• _PROBLEM_
Work out how many lines below contain "causal". Provide only the figure.
[EXTRACTED RECORDS]
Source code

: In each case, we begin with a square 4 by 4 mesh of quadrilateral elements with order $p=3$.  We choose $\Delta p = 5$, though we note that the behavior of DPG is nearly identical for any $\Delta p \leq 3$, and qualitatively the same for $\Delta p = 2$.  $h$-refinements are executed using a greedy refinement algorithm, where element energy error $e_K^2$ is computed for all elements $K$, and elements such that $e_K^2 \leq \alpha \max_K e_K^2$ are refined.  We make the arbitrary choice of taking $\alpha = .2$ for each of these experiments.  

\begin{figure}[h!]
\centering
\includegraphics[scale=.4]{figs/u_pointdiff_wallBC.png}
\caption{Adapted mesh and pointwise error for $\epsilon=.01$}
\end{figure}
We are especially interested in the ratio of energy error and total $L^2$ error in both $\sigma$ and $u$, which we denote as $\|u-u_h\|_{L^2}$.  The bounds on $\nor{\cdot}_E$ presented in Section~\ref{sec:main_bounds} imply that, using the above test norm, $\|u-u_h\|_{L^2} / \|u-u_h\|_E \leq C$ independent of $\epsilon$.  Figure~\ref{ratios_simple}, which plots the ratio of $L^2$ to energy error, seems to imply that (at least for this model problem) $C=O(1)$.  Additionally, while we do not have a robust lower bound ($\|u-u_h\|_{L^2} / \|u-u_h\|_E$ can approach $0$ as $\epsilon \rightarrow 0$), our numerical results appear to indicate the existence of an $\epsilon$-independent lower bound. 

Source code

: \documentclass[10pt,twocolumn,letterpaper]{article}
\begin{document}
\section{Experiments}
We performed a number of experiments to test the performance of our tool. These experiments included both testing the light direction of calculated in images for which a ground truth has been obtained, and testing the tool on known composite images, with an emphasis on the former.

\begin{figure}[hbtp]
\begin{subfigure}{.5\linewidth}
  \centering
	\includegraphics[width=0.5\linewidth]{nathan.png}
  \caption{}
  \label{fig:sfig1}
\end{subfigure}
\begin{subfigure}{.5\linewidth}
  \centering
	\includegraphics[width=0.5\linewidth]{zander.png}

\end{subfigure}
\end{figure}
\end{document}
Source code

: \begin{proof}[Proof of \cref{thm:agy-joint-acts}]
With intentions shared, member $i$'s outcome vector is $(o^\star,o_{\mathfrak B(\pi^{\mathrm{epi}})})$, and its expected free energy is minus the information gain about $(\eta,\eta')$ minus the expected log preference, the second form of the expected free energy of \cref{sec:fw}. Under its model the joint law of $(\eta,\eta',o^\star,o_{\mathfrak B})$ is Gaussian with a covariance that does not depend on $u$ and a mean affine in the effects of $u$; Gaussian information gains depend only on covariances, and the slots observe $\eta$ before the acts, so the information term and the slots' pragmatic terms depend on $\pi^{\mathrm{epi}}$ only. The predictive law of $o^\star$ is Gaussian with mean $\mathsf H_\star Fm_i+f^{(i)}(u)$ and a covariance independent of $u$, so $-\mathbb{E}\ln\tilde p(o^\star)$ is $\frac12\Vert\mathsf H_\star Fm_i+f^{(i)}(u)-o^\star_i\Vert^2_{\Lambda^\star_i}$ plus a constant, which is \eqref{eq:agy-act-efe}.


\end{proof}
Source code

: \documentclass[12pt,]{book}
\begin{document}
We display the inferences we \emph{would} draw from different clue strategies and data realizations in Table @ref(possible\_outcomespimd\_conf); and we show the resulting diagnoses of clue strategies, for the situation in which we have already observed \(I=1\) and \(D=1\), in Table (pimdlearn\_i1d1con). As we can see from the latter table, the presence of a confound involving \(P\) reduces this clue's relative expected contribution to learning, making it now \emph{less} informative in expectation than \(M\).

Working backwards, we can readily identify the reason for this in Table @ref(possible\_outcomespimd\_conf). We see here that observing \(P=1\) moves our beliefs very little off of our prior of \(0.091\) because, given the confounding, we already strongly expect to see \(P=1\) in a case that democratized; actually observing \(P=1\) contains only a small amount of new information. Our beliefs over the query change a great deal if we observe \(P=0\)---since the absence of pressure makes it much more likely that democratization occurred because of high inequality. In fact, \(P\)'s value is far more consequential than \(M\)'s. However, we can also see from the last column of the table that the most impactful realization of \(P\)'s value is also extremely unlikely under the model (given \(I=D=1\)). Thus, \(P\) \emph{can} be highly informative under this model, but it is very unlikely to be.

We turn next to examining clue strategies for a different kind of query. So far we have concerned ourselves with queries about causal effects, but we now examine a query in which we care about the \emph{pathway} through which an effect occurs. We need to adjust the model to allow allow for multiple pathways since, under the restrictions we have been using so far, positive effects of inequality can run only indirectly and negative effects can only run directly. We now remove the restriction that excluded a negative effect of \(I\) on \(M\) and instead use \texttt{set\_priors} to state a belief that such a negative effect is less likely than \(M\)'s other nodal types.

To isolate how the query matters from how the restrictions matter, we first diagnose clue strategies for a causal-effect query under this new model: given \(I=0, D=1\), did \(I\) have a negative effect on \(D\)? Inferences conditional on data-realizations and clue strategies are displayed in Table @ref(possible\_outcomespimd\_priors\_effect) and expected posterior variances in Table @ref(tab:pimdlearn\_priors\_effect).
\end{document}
[/EXTRACTED RECORDS]
• _ANSWER BOX_
2